Ken Ekanem, defensive end/outside linebacker
Measureables — 6-foot-3, 257-pounds
Notable NFL Draft results — 4.88 4o-yard-dash, 7.38 3-cone drill
Projected draft position — undrafted free agent
Ekanem was invited to the combine, and I thought that might signal some genuine interest in the later rounds. However, it seems like Ekanem’s best chance is to catch on after the draft.
Ekanem is another great locker room guy that could add depth on a defense. He told the media at Virginia Tech’s Pro Day that teams were primarily looking at him as a 3-4 outside linebacker, instead of a 4-3 defensive end. I think that’s a good fit for him, and standing up could help him as a pass rusher. Ekanem has had multiple shoulder issues at Virginia Tech, and missed one game last season, but actually started 39 of his last 40 games at Virginia Tech.
Jonathan McLaughlin, offensive tackle
Measureables — 6-foot-5, 313-pounds
Projected draft position — undrafted free agent
McLaughlin was a steady presence on the Virginia Tech offensive line, starting as a true-freshman at left tackle. He missed four games as a sophomore, but started all 27 games as a junior and senior. He also took on a leadership role last season, and would fit in an NFL locker room.
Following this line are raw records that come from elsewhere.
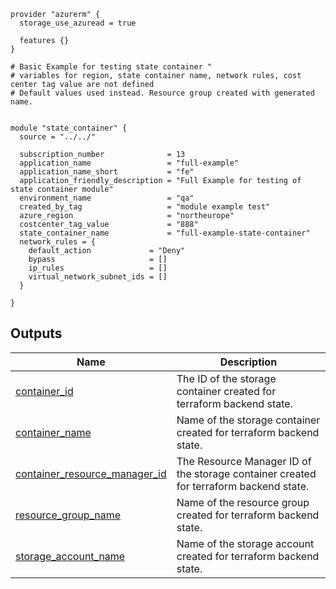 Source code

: <!-- BEGIN_TF_DOCS -->



```hcl
provider "azurerm" {
  storage_use_azuread = true

  features {}
}

# Basic Example for testing state container " 
# variables for region, state container name, network rules, cost center tag value are not defined
# Default values used instead. Resource group created with generated name. 


module "state_container" {
  source = "../../"

  subscription_number              = 13
  application_name                 = "full-example"
  application_name_short           = "fe"
  application_friendly_description = "Full Example for testing of state container module"
  environment_name                 = "qa"
  created_by_tag                   = "module example test"
  azure_region                     = "northeurope"
  costcenter_tag_value             = "888"
  state_container_name             = "full-example-state-container"
  network_rules = {
    default_action             = "Deny"
    bypass                     = []
    ip_rules                   = []
    virtual_network_subnet_ids = []
  }

}

```
## Outputs

| Name | Description |
|------|-------------|
| <a name="output_container_id"></a> [container\_id](#output\_container\_id) | The ID of the storage container created for terraform backend state. |
| <a name="output_container_name"></a> [container\_name](#output\_container\_name) | Name of the storage container created for terraform backend state. |
| <a name="output_container_resource_manager_id"></a> [container\_resource\_manager\_id](#output\_container\_resource\_manager\_id) | The Resource Manager ID of the storage container created for terraform backend state. |
| <a name="output_resource_group_name"></a> [resource\_group\_name](#output\_resource\_group\_name) | Name of the resource group created for terraform backend state. |
| <a name="output_storage_account_name"></a> [storage\_account\_name](#output\_storage\_account\_name) | Name of the storage account created for terraform backend state. |
<!-- END_TF_DOCS -->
McLaughlin made the move to right tackle once Yosuah Nijman became a full-time starter, and is probably a better fit on the right side. He’s athletic enough to stay at tackle though, and shouldn’t have to move inside. Again, McLaughlin will likely get a look after the draft and could make a roster after training camp.
Woody Baron, defensive tackle
Measureables — 6-foot-1, 275-pounds
Projected draft position — undrafted free agent
In my eyes, Woody Baron has the best chance to make an NFL roster of all the projected undrafted free agents.
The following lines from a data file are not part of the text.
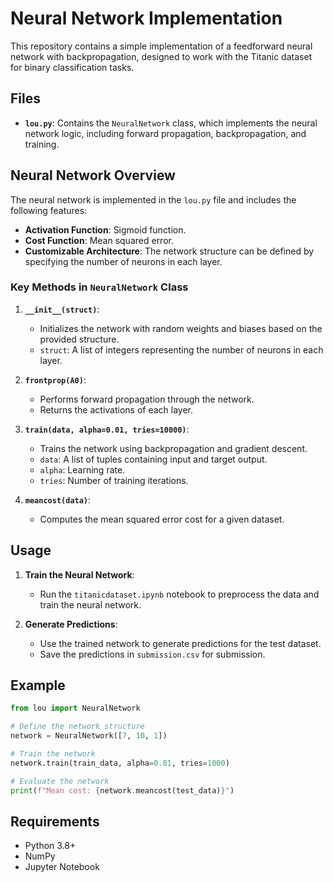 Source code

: # Neural Network Implementation

This repository contains a simple implementation of a feedforward neural network with backpropagation, designed to work with the Titanic dataset for binary classification tasks.

## Files

- **`lou.py`**: Contains the `NeuralNetwork` class, which implements the neural network logic, including forward propagation, backpropagation, and training.

## Neural Network Overview

The neural network is implemented in the `lou.py` file and includes the following features:

- **Activation Function**: Sigmoid function.
- **Cost Function**: Mean squared error.
- **Customizable Architecture**: The network structure can be defined by specifying the number of neurons in each layer.

### Key Methods in `NeuralNetwork` Class

1. **`__init__(struct)`**:
   - Initializes the network with random weights and biases based on the provided structure.
   - `struct`: A list of integers representing the number of neurons in each layer.

2. **`frontprop(A0)`**:
   - Performs forward propagation through the network.
   - Returns the activations of each layer.

3. **`train(data, alpha=0.01, tries=10000)`**:
   - Trains the network using backpropagation and gradient descent.
   - `data`: A list of tuples containing input and target output.
   - `alpha`: Learning rate.
   - `tries`: Number of training iterations.

4. **`meancost(data)`**:
   - Computes the mean squared error cost for a given dataset.


## Usage

1. **Train the Neural Network**:
   - Run the `titanicdataset.ipynb` notebook to preprocess the data and train the neural network.

2. **Generate Predictions**:
   - Use the trained network to generate predictions for the test dataset.
   - Save the predictions in `submission.csv` for submission.

## Example

```python
from lou import NeuralNetwork

# Define the network structure
network = NeuralNetwork([7, 10, 1])

# Train the network
network.train(train_data, alpha=0.01, tries=1000)

# Evaluate the network
print(f"Mean cost: {network.meancost(test_data)}")
```

## Requirements

- Python 3.8+
- NumPy
- Jupyter Notebook
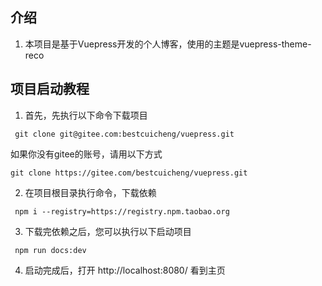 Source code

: ## 介绍
1. 本项目是基于Vuepress开发的个人博客，使用的主题是vuepress-theme-reco

## 项目启动教程
  1. 首先，先执行以下命令下载项目
  ```
   git clone git@gitee.com:bestcuicheng/vuepress.git
  ```
  如果你没有gitee的账号，请用以下方式
  ```
  git clone https://gitee.com/bestcuicheng/vuepress.git
  ```

  2. 在项目根目录执行命令，下载依赖
  ```
   npm i --registry=https://registry.npm.taobao.org
  ```

  3. 下载完依赖之后，您可以执行以下启动项目
  ```
   npm run docs:dev
  ```

  4. 启动完成后，打开 http://localhost:8080/ 看到主页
Baron emerged as a star on the Virginia Tech defense as a senior, registering 18.5 tackles for loss and 5.5 sacks. He dominated offensive lines, despite being slightly undersized at defensive tackle. He is a talented pass rusher, and I think he would make a solid third defensive tackle who can make an impact in pass rushing situations. Baron is another good locker room guy, as are most of the Virginia Tech players in the draft.